The records that follow are to be repeated exactly, without any pictures.
Data for review below:
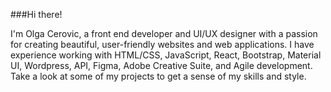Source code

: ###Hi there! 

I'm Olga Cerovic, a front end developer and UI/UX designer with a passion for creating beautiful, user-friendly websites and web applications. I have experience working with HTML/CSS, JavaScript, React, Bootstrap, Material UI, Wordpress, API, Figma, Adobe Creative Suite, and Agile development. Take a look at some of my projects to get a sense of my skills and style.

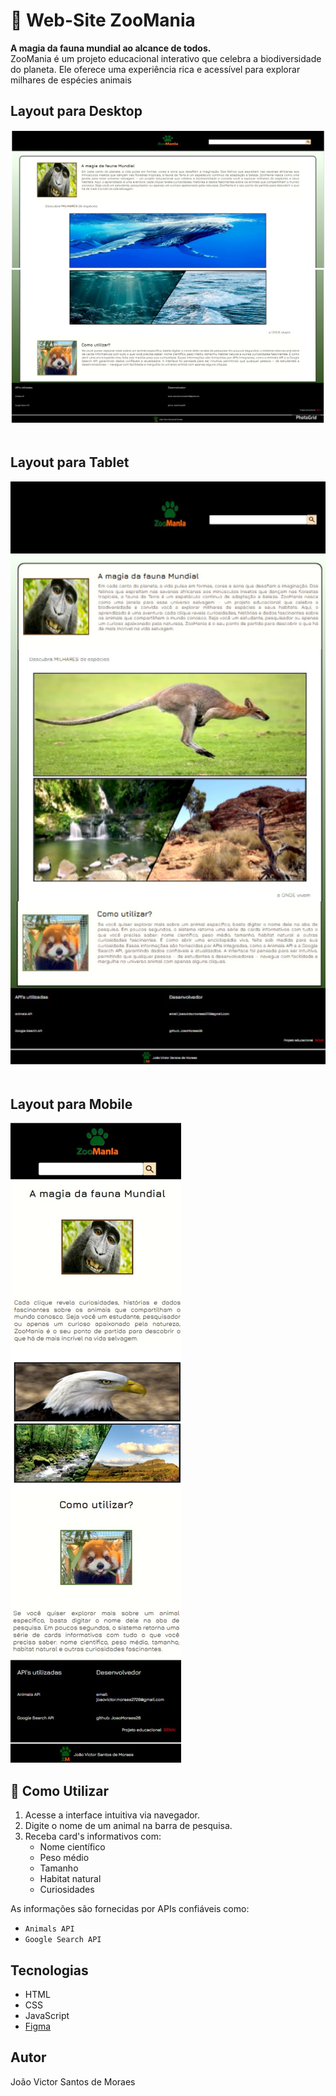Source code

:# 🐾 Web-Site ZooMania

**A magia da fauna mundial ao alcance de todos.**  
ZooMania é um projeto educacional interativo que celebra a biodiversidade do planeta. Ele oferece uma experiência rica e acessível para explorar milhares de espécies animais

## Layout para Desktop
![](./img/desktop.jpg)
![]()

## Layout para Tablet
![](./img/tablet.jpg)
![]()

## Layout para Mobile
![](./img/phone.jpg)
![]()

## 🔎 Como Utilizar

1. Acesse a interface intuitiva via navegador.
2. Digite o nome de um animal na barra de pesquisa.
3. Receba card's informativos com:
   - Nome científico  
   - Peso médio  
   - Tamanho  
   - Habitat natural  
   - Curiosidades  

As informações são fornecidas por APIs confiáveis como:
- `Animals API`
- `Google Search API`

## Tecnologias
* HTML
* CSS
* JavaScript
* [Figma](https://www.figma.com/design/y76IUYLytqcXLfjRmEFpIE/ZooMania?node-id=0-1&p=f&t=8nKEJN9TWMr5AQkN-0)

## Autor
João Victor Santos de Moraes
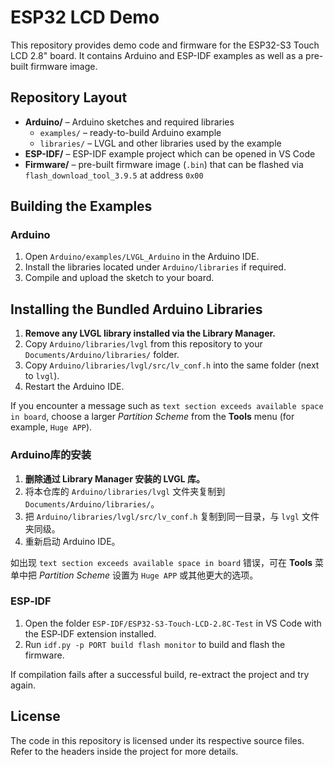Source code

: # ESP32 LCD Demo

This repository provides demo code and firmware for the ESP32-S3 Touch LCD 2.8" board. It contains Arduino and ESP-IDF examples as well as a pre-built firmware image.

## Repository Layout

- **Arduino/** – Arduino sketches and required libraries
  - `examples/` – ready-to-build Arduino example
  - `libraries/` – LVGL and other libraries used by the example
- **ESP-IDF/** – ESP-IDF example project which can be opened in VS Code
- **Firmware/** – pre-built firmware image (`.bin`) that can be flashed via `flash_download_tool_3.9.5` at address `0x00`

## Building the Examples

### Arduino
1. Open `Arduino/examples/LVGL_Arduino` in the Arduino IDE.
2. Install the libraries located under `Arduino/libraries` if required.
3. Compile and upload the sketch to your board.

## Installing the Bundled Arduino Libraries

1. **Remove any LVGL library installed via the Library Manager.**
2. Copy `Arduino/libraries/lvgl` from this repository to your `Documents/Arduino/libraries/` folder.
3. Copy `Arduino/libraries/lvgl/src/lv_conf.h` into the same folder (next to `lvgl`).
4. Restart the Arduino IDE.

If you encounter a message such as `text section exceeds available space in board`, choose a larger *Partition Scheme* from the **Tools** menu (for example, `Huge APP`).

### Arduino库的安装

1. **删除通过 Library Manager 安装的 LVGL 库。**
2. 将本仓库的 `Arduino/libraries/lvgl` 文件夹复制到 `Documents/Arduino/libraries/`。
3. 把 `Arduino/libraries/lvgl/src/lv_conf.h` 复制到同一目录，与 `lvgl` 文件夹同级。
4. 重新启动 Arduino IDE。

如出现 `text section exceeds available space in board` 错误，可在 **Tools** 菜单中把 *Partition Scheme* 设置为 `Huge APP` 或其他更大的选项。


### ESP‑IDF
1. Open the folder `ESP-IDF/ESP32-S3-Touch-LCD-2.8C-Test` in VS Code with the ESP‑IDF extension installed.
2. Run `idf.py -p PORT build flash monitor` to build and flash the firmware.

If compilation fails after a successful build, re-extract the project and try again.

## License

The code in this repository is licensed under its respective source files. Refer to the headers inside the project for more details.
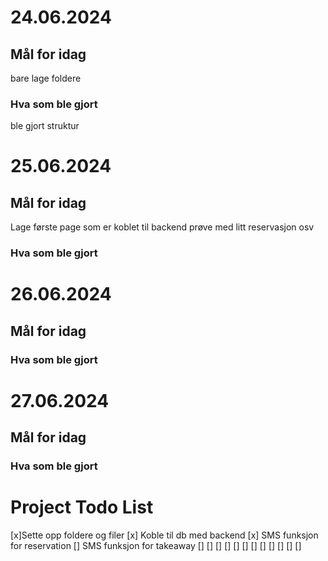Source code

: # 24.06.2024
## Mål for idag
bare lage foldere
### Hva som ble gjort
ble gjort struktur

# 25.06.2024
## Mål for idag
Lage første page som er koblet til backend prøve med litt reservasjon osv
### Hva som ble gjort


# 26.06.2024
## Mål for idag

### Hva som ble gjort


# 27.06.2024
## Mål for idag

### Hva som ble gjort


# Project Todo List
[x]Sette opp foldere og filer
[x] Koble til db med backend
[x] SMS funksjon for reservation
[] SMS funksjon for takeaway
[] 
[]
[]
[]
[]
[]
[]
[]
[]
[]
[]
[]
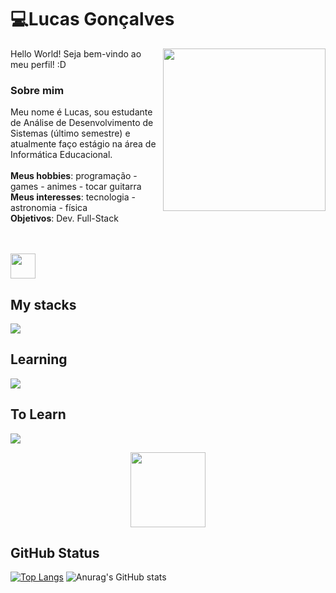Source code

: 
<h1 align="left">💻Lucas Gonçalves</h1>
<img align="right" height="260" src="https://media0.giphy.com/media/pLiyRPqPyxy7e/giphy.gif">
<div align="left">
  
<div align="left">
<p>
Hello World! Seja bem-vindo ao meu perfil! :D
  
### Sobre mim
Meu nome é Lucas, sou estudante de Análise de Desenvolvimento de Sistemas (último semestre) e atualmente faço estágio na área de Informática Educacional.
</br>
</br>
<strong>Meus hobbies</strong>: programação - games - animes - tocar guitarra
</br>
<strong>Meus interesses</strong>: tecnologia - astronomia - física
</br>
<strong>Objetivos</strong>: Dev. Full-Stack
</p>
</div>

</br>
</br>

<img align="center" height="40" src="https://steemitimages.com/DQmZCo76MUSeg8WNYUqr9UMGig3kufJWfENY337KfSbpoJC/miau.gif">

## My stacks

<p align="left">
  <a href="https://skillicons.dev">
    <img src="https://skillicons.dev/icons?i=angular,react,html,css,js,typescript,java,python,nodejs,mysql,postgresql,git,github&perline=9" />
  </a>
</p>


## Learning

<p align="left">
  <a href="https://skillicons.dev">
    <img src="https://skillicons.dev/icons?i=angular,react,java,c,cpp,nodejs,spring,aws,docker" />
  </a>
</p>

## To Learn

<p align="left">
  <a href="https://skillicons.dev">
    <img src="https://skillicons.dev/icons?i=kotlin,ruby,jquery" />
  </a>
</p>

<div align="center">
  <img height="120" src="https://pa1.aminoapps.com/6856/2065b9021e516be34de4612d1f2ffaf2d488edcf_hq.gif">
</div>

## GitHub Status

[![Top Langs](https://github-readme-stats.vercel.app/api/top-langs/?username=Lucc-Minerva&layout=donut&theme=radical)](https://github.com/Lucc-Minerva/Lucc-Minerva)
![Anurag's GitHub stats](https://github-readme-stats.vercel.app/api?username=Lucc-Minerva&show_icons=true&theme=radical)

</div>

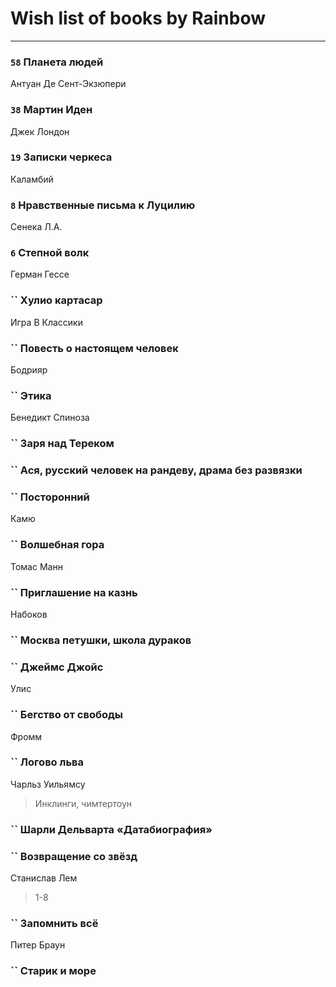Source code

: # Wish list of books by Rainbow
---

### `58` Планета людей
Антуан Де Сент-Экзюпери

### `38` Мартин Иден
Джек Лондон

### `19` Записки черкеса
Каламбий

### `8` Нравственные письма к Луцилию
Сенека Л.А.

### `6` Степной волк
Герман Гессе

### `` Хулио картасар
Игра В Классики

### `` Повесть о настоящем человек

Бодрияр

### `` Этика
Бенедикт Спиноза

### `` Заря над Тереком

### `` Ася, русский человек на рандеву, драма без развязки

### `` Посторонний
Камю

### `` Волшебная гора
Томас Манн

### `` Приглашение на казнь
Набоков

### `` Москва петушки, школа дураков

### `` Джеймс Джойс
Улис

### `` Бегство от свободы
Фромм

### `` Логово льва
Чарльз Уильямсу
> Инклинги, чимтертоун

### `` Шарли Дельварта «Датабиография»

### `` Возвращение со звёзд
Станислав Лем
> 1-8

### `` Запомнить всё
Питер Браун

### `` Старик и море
End of Data for review.
Answer to this task -
Source code

: ###Hi there! 

I'm Olga Cerovic, a front end developer and UI/UX designer with a passion for creating beautiful, user-friendly websites and web applications. I have experience working with HTML/CSS, JavaScript, React, Bootstrap, Material UI, Wordpress, API, Figma, Adobe Creative Suite, and Agile development. Take a look at some of my projects to get a sense of my skills and style.

Source code

:# 🐾 Web-Site ZooMania

**A magia da fauna mundial ao alcance de todos.**  
ZooMania é um projeto educacional interativo que celebra a biodiversidade do planeta. Ele oferece uma experiência rica e acessível para explorar milhares de espécies animais

## Layout para Desktop
![](./img/desktop.jpg)
![]()

## Layout para Tablet
![](./img/tablet.jpg)
![]()

## Layout para Mobile
![](./img/phone.jpg)
![]()

## 🔎 Como Utilizar

1. Acesse a interface intuitiva via navegador.
2. Digite o nome de um animal na barra de pesquisa.
3. Receba card's informativos com:
   - Nome científico  
   - Peso médio  
   - Tamanho  
   - Habitat natural  
   - Curiosidades  

As informações são fornecidas por APIs confiáveis como:
- `Animals API`
- `Google Search API`

## Tecnologias
* HTML
* CSS
* JavaScript
* [Figma](https://www.figma.com/design/y76IUYLytqcXLfjRmEFpIE/ZooMania?node-id=0-1&p=f&t=8nKEJN9TWMr5AQkN-0)

## Autor
João Victor Santos de Moraes
Source code

: # ESP32 LCD Demo

This repository provides demo code and firmware for the ESP32-S3 Touch LCD 2.8" board. It contains Arduino and ESP-IDF examples as well as a pre-built firmware image.

## Repository Layout

- **Arduino/** – Arduino sketches and required libraries
  - `examples/` – ready-to-build Arduino example
  - `libraries/` – LVGL and other libraries used by the example
- **ESP-IDF/** – ESP-IDF example project which can be opened in VS Code
- **Firmware/** – pre-built firmware image (`.bin`) that can be flashed via `flash_download_tool_3.9.5` at address `0x00`

## Building the Examples

### Arduino
1. Open `Arduino/examples/LVGL_Arduino` in the Arduino IDE.
2. Install the libraries located under `Arduino/libraries` if required.
3. Compile and upload the sketch to your board.

## Installing the Bundled Arduino Libraries

1. **Remove any LVGL library installed via the Library Manager.**
2. Copy `Arduino/libraries/lvgl` from this repository to your `Documents/Arduino/libraries/` folder.
3. Copy `Arduino/libraries/lvgl/src/lv_conf.h` into the same folder (next to `lvgl`).
4. Restart the Arduino IDE.

If you encounter a message such as `text section exceeds available space in board`, choose a larger *Partition Scheme* from the **Tools** menu (for example, `Huge APP`).

### Arduino库的安装

1. **删除通过 Library Manager 安装的 LVGL 库。**
2. 将本仓库的 `Arduino/libraries/lvgl` 文件夹复制到 `Documents/Arduino/libraries/`。
3. 把 `Arduino/libraries/lvgl/src/lv_conf.h` 复制到同一目录，与 `lvgl` 文件夹同级。
4. 重新启动 Arduino IDE。

如出现 `text section exceeds available space in board` 错误，可在 **Tools** 菜单中把 *Partition Scheme* 设置为 `Huge APP` 或其他更大的选项。


### ESP‑IDF
1. Open the folder `ESP-IDF/ESP32-S3-Touch-LCD-2.8C-Test` in VS Code with the ESP‑IDF extension installed.
2. Run `idf.py -p PORT build flash monitor` to build and flash the firmware.

If compilation fails after a successful build, re-extract the project and try again.

## License

The code in this repository is licensed under its respective source files. Refer to the headers inside the project for more details.
Source code

: # 24.06.2024
## Mål for idag
bare lage foldere
### Hva som ble gjort
ble gjort struktur

# 25.06.2024
## Mål for idag
Lage første page som er koblet til backend prøve med litt reservasjon osv
### Hva som ble gjort


# 26.06.2024
## Mål for idag

### Hva som ble gjort


# 27.06.2024
## Mål for idag

### Hva som ble gjort


# Project Todo List
[x]Sette opp foldere og filer
[x] Koble til db med backend
[x] SMS funksjon for reservation
[] SMS funksjon for takeaway
[] 
[]
[]
[]
[]
[]
[]
[]
[]
[]
[]
[]
Source code

: 
<h1 align="left">💻Lucas Gonçalves</h1>
<img align="right" height="260" src="https://media0.giphy.com/media/pLiyRPqPyxy7e/giphy.gif">
<div align="left">
  
<div align="left">
<p>
Hello World! Seja bem-vindo ao meu perfil! :D
  
### Sobre mim
Meu nome é Lucas, sou estudante de Análise de Desenvolvimento de Sistemas (último semestre) e atualmente faço estágio na área de Informática Educacional.
</br>
</br>
<strong>Meus hobbies</strong>: programação - games - animes - tocar guitarra
</br>
<strong>Meus interesses</strong>: tecnologia - astronomia - física
</br>
<strong>Objetivos</strong>: Dev. Full-Stack
</p>
</div>

</br>
</br>

<img align="center" height="40" src="https://steemitimages.com/DQmZCo76MUSeg8WNYUqr9UMGig3kufJWfENY337KfSbpoJC/miau.gif">

## My stacks

<p align="left">
  <a href="https://skillicons.dev">
    <img src="https://skillicons.dev/icons?i=angular,react,html,css,js,typescript,java,python,nodejs,mysql,postgresql,git,github&perline=9" />
  </a>
</p>


## Learning

<p align="left">
  <a href="https://skillicons.dev">
    <img src="https://skillicons.dev/icons?i=angular,react,java,c,cpp,nodejs,spring,aws,docker" />
  </a>
</p>

## To Learn

<p align="left">
  <a href="https://skillicons.dev">
    <img src="https://skillicons.dev/icons?i=kotlin,ruby,jquery" />
  </a>
</p>

<div align="center">
  <img height="120" src="https://pa1.aminoapps.com/6856/2065b9021e516be34de4612d1f2ffaf2d488edcf_hq.gif">
</div>

## GitHub Status

[![Top Langs](https://github-readme-stats.vercel.app/api/top-langs/?username=Lucc-Minerva&layout=donut&theme=radical)](https://github.com/Lucc-Minerva/Lucc-Minerva)
![Anurag's GitHub stats](https://github-readme-stats.vercel.app/api?username=Lucc-Minerva&show_icons=true&theme=radical)

</div>

Source code

: # Wish list of books by Rainbow
---

### `58` Планета людей
Антуан Де Сент-Экзюпери

### `38` Мартин Иден
Джек Лондон

### `19` Записки черкеса
Каламбий

### `8` Нравственные письма к Луцилию
Сенека Л.А.

### `6` Степной волк
Герман Гессе

### `` Хулио картасар
Игра В Классики

### `` Повесть о настоящем человек

Бодрияр

### `` Этика
Бенедикт Спиноза

### `` Заря над Тереком

### `` Ася, русский человек на рандеву, драма без развязки

### `` Посторонний
Камю

### `` Волшебная гора
Томас Манн

### `` Приглашение на казнь
Набоков

### `` Москва петушки, школа дураков

### `` Джеймс Джойс
Улис

### `` Бегство от свободы
Фромм

### `` Логово льва
Чарльз Уильямсу
> Инклинги, чимтертоун

### `` Шарли Дельварта «Датабиография»

### `` Возвращение со звёзд
Станислав Лем
> 1-8

### `` Запомнить всё
Питер Браун

### `` Старик и море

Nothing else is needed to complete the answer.